McCarthy pointed to the WIIN Act – passed in 2016 with bipartisan support – as recent legislation that was implemented to improve water infrastructure across the nation.
But that has only been one policy decision in the face of numerous rules and regulations that have ultimately decreased the water supply in California.
Nunes pointed out that California’s water system is designed to withstand five years of drought, but he blamed Democrats for refusing to utilize the state’s storage to its full extent.
“The left in this country and especially the geniuses that are running California, like the governor and others, are running around saying ‘drought drought drought,’ but they’re too stupid or don’t want to know that the reason that this is the case is because they don’t even understand the engineering,” Nunes said.
“They refuse to follow engineering. They refuse to follow science, and they don’t even know what we have in the state, which is a system that was built to withstand five years of drought.”
With the lack of support for water storage projects, Nunes said one million acres from Merced County to Kern County will be rendered unusable this year.
“One out of every three acres is not going to be farmed,” Nunes said. “This is preposterous. It’s a joke. It’s an embarrassment, and it’s things that happen in third-world countries.”
Friant Water Authority CEO Jason Phillips backed up Nunes and blamed the government for causing the water shortages across the Valley.
“The water shortages in this state are caused by policy decisions,” Phillips said. “The fact that the weather year is dry and there’s not a lot of water, that’s weather.”
He outlined several policies that have been the main causes of the water shortages, starting with the regulations enacted by the Endangered Species Act in the early 1990s, which reduced overall water supplies by 10 percent.
That was followed up by the Central Valley Project Improvement Act in 1992, which reduced supplies by 25 percent.
A California Water Quality Control Board decision in 1995 cut supplies by 10 percent, and a federal biological opinion in 2008 further decreased supplies by 20 percent.
“When you add all these up, we now have about a 3 million acre-foot per year deficit in the San Joaquin Valley,” Phillips said.
Phillips added, “Now the decisions from frankly Washington D.C., the decisions from Sacramento over the past 30 years – these decisions about how water is managed has just turned this water system that was once the envy of the world into this confusing mess of regulations.
“We used to be able to withstand five years of drought. In fact, we have the facilities in place right now to withstand five years of drought. But as it is, as we’re being forced to manage the system today, it can withstand about one, maybe two.

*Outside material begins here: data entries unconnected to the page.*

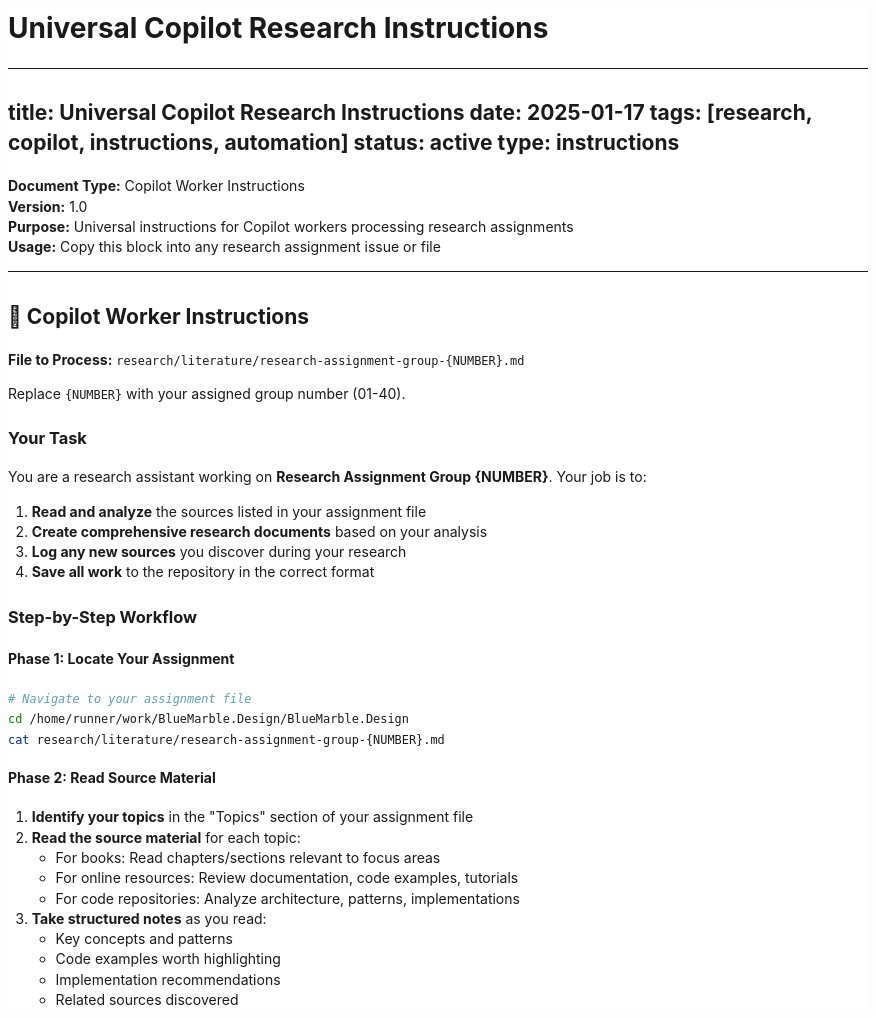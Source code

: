 # Universal Copilot Research Instructions

---
title: Universal Copilot Research Instructions
date: 2025-01-17
tags: [research, copilot, instructions, automation]
status: active
type: instructions
---

**Document Type:** Copilot Worker Instructions  
**Version:** 1.0  
**Purpose:** Universal instructions for Copilot workers processing research assignments  
**Usage:** Copy this block into any research assignment issue or file

---

## 🤖 Copilot Worker Instructions

**File to Process:** `research/literature/research-assignment-group-{NUMBER}.md`

Replace `{NUMBER}` with your assigned group number (01-40).

### Your Task

You are a research assistant working on **Research Assignment Group {NUMBER}**. Your job is to:

1. **Read and analyze** the sources listed in your assignment file
2. **Create comprehensive research documents** based on your analysis
3. **Log any new sources** you discover during your research
4. **Save all work** to the repository in the correct format

### Step-by-Step Workflow

#### Phase 1: Locate Your Assignment

```bash
# Navigate to your assignment file
cd /home/runner/work/BlueMarble.Design/BlueMarble.Design
cat research/literature/research-assignment-group-{NUMBER}.md
```

#### Phase 2: Read Source Material

1. **Identify your topics** in the "Topics" section of your assignment file
2. **Read the source material** for each topic:
   - For books: Read chapters/sections relevant to focus areas
   - For online resources: Review documentation, code examples, tutorials
   - For code repositories: Analyze architecture, patterns, implementations
3. **Take structured notes** as you read:
   - Key concepts and patterns
   - Code examples worth highlighting
   - Implementation recommendations
   - Related sources discovered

So at some point if common sense doesn’t take over, this horrible reality is going to become a permanent future.”
To get a sense of the impact the water shortage is having on an individual level, Valadao introduced local farmer Todd Neves, a fourth generation Central Valley farmer whose family has been in business for 107 years.
“This water situation is gut-wrenching, extremely stressful and has created an emotional roller coaster for my family, employees and me,” Neves said.
Neves farms almonds, cotton, corn, onions, tomatoes and walnuts, but with the drought he will have to fallow 35 percent of his farm.
“When fallowing 35 percent of your land, what follows next is laying off employees,” Neves said. “I have the daunting task of deciding whom to let go. Will it be a long-time employee who has been with me through thick and thin, whose children I saw grow up? Or is it the new employee who is recently married with their first child on the way?
“These decisions are gut-wrenching, and I know that every other farmer in Westlands is having to make the same decisions. All of this is extremely frustrating because I feel that a lot of our problems regarding today’s drought could’ve been avoided or reduced significantly if water resources in California were more effectively managed.”